According to a spokeswoman for the Taiwan Water Resources Protection Union, levels of nasty chemicals such as benzene, ethylbenzene and styrene in Xiaogang (Siaogang) have risen to as much as three times higher than levels in Yunlin County’s Daxi Township—which is the site of the country’s largest naphtha cracker complex.

A proposal to create the Xiaogang “Nansing Free-Trade Zone” on a 43-hectare plot of reclaimed land near the Port of Kaohsiung is being panned by Xiaogang residents who fear it will only bring more pollution.

The zone is slated to be filled with warehouses, parking spots for container trucks — and a token park.

Those living in the District’s Dalinpu and Fongbitou neighborhoods firmly oppose the project, arguing the new buildings will block winds from the southwest that blow through during summer months. The wind, say residents, is the only thing that briefly helps clean up the air.

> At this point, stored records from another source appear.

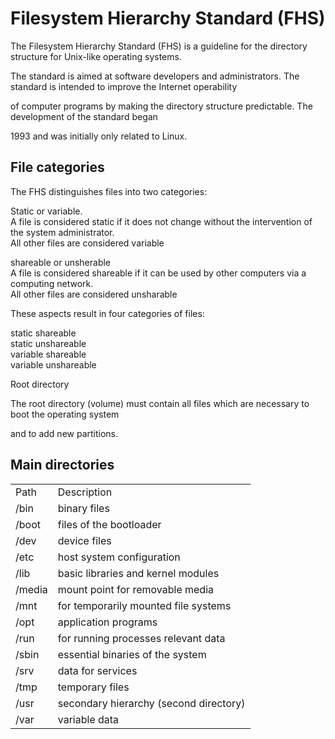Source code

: # Filesystem Hierarchy Standard (FHS)

The Filesystem Hierarchy Standard (FHS) is a guideline for the directory structure for Unix-like operating systems.

The standard is aimed at software developers and administrators. The standard is intended to improve the Internet operability

of computer programs by making the directory structure predictable. The development of the standard began

1993 and was initially only related to Linux.

## File categories

The FHS distinguishes files into two categories:

Static or variable.  
A file is considered static if it does not change without the intervention of the system administrator.  
All other files are considered variable

shareable or unsherable  
A file is considered shareable if it can be used by other computers via a computing network.  
All other files are considered unsharable

These aspects result in four categories of files:

static shareable  
static unshareable  
variable shareable  
variable unshareable

Root directory

The root directory (volume) must contain all files which are necessary to boot the operating system

and to add new partitions.

## Main directories

<table><tbody><tr><td>Path</td><td>Description</td></tr><tr><td>/bin</td><td>binary files</td></tr><tr><td>/boot</td><td>files of the bootloader</td></tr><tr><td>/dev</td><td>device files</td></tr><tr><td colspan="1">/etc</td><td colspan="1">host system configuration</td></tr><tr><td colspan="1">/lib</td><td colspan="1">basic libraries and kernel modules</td></tr><tr><td colspan="1">/media</td><td colspan="1">mount point for removable media</td></tr><tr><td colspan="1">/mnt</td><td colspan="1">for temporarily mounted file systems</td></tr><tr><td colspan="1">/opt</td><td colspan="1">application programs</td></tr><tr><td colspan="1">/run</td><td colspan="1">for running processes relevant data</td></tr><tr><td colspan="1">/sbin</td><td colspan="1">essential binaries of the system</td></tr><tr><td colspan="1">/srv</td><td colspan="1">data for services</td></tr><tr><td colspan="1">/tmp</td><td colspan="1">temporary files</td></tr><tr><td colspan="1">/usr</td><td colspan="1">secondary hierarchy (second directory)</td></tr><tr><td colspan="1">/var</td><td colspan="1">variable data</td></tr></tbody></table>
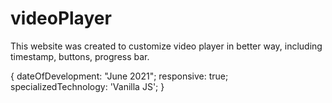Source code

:# videoPlayer

This website was created to customize video player in better way, including timestamp, buttons, progress bar. 

{ dateOfDevelopment: "June 2021"; responsive: true; specializedTechnology: 'Vanilla JS'; }
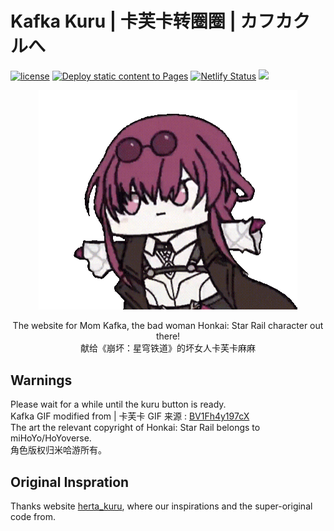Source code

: ﻿# Kafka Kuru | 卡芙卡转圈圈 | カフカクルへ
[![license](https://img.shields.io/badge/license-CC_BY_NC_SA-74c853.svg)](https://github.com/MuGeminorum/kafka_kuru/blob/web/LICENSE)
[![Deploy static content to Pages](https://github.com/MuGeminorum/kafka_kuru/actions/workflows/deploy.yml/badge.svg?branch=main)](https://github.com/MuGeminorum/kafka_kuru/actions/workflows/deploy.yml)
[![Netlify Status](https://api.netlify.com/api/v1/badges/17ea8aa6-1f68-455f-a163-889528e4e900/deploy-status)](https://app.netlify.com/sites/kafka-kuru/deploys)
[![](https://img.shields.io/badge/bilibili-BV1es4y1C7Pm-fc8bab.svg)](https://www.bilibili.com/video/BV1es4y1C7Pm)

<div align="center"><a href="https://kafka-kuru.netlify.app"><img src="./img/kafkaa_github.gif" style="width:82%;"></a></div>

<p align="center">The website for Mom Kafka, the bad woman Honkai: Star Rail character out there!<br>献给《崩坏：星穹铁道》的坏女人卡芙卡麻麻</p>

## Warnings
Please wait for a while until the kuru button is ready.<br>
Kafka GIF modified from | 卡芙卡 GIF 来源 : [BV1Fh4y197cX](https://www.bilibili.com/video/BV1Fh4y197cX) <br>
The art the relevant copyright of Honkai: Star Rail belongs to miHoYo/HoYoverse.<br>
角色版权归米哈游所有。

## Original Inspration
Thanks website [herta_kuru](https://github.com/duiqt/herta_kuru), where our inspirations and the super-original code from.
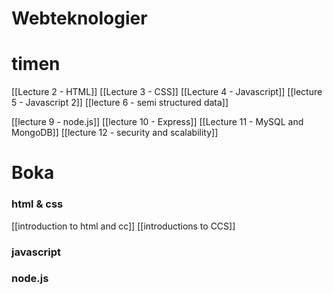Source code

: # Webteknologier
# timen
[[Lecture 2 - HTML]]
[[Lecture 3 - CSS]]
[[Lecture 4 - Javascript]]
[[lecture 5 - Javascript 2]]
[[lecture 6 - semi structured data]]

[[lecture 9 - node.js]]
[[lecture 10 - Express]]
[[Lecture 11 - MySQL and MongoDB]]
[[lecture 12 - security and scalability]]



# Boka
### html & css
[[introduction to html and cc]]
[[introductions to CCS]]
### javascript


### node.js


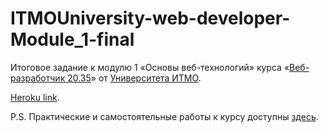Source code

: # ITMOUniversity-web-developer-Module_1-final

Итоговое задание к модулю 1 «Основы веб-технологий» курса «[Веб-разработчик 20.35](https://design.itmo.ru/courses/web_developer_junior/)» от [Университета ИТМО](https://itmo.ru).

[Heroku link](https://ashot-e-shop.herokuapp.com/).

P.S. Практические и самостоятельные работы к курсу доступны [здесь](https://github.com/InventiveSpark/ITMOUniversity-web-developer).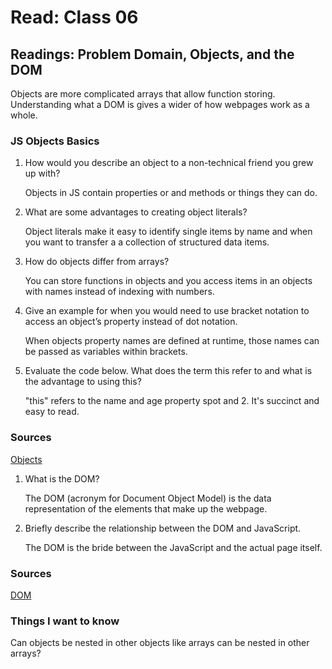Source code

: # Read: Class 06

## Readings: Problem Domain, Objects, and the DOM

Objects are more complicated arrays that allow function storing. Understanding what a DOM is gives a wider of how webpages work as a whole. 

### JS Objects Basics

1. How would you describe an object to a non-technical friend you grew up with?

    Objects in JS contain properties or and methods or things they can do.

2. What are some advantages to creating object literals?

    Object literals make it easy to identify single items by name and when you want to transfer a a collection of structured data items.

3. How do objects differ from arrays?

    You can store functions in objects and you access items in an objects with names instead of indexing with numbers.

4. Give an example for when you would need to use bracket notation to access an object’s property instead of dot notation.

    When objects property names are defined at runtime, those names can be passed as variables within brackets.

5. Evaluate the code below. What does the term this refer to and what is the advantage to using this?

    "this" refers to the name and age property spot and 2. It's succinct and easy to read.

### Sources

[Objects](https://developer.mozilla.org/en-US/docs/Learn/JavaScript/Objects/Basics)

1. What is the DOM?

    The DOM (acronym for Document Object Model) is the data representation of the elements that make up the webpage.

2. Briefly describe the relationship between the DOM and JavaScript.

    The DOM is the bride between the JavaScript and the actual page itself.

### Sources 

[DOM](https://developer.mozilla.org/en-US/docs/Web/API/Document_Object_Model/Introduction)

### Things I want to know

Can objects be nested in other objects like arrays can be nested in other arrays?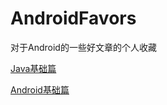 # AndroidFavors
对于Android的一些好文章的个人收藏

[Java基础篇](java-basics.md)  
  
[Android基础篇](android-basics.md)  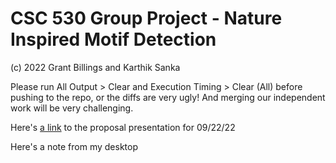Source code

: # CSC 530 Group Project - Nature Inspired Motif Detection
(c) 2022 Grant Billings and Karthik Sanka  

Please run All Output > Clear and Execution Timing > Clear (All) before pushing to the repo, or the diffs are very ugly! And merging our independent work will be very challenging.  

Here's [a link](https://docs.google.com/presentation/d/167Bzklvxbofy5MZadfOqJj-SSnjdp34yvcKUhMzlE84/edit?usp=sharing) to the proposal presentation for 09/22/22

Here's a note from my desktop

Dozens of Xiaogang residents made the trip to Taipei recently to rally in front of the Parliament and EPA buildings to protest the free-trade zone plan.

Speaking to the Taipei Times, Fongsing Borough Warden Hung Fu-hsien said, “I don’t understand why the government wants to deprive us of a clean beach and build more factories in the area. Local residents have suffered from pollution for more than 40 years. We’ve been abandoned by the government in a place surrounded by 544 factories.”

The Xiaogang area is home to several large industrial operations including state-run oil refiner CPC Corp, Taiwan, China Steel Corp, Taiwan Power Co, shipbuilder CSBC Corp and, just to top things off, a couple of incinerators.

There are also more than 10 schools and over 10,000 students in the area.